__Task to complete__
Scan the material for the word "repaid" and return every matching line.

__Data shown__
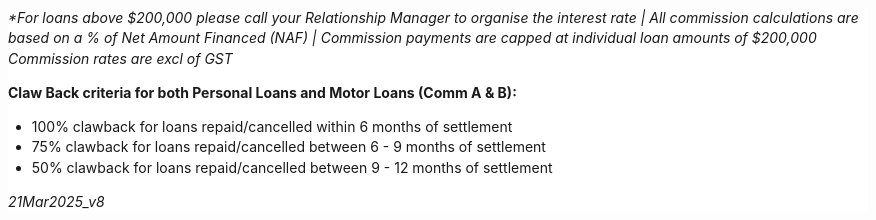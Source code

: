 
*\*For loans above $200,000 please call your Relationship Manager to organise the interest rate | All commission calculations are based on a % of Net Amount Financed (NAF) | Commission payments are capped at individual loan amounts of $200,000*
*Commission rates are excl of GST*

**Claw Back criteria for both Personal Loans and Motor Loans (Comm A & B):**
*   100% clawback for loans repaid/cancelled within 6 months of settlement
*   75% clawback for loans repaid/cancelled between 6 - 9 months of settlement
*   50% clawback for loans repaid/cancelled between 9 - 12 months of settlement

*21Mar2025_v8*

__Answer below__
*   100% clawback for loans repaid/cancelled within 6 months of settlement
*   75% clawback for loans repaid/cancelled between 6 - 9 months of settlement
*   50% clawback for loans repaid/cancelled between 9 - 12 months of settlement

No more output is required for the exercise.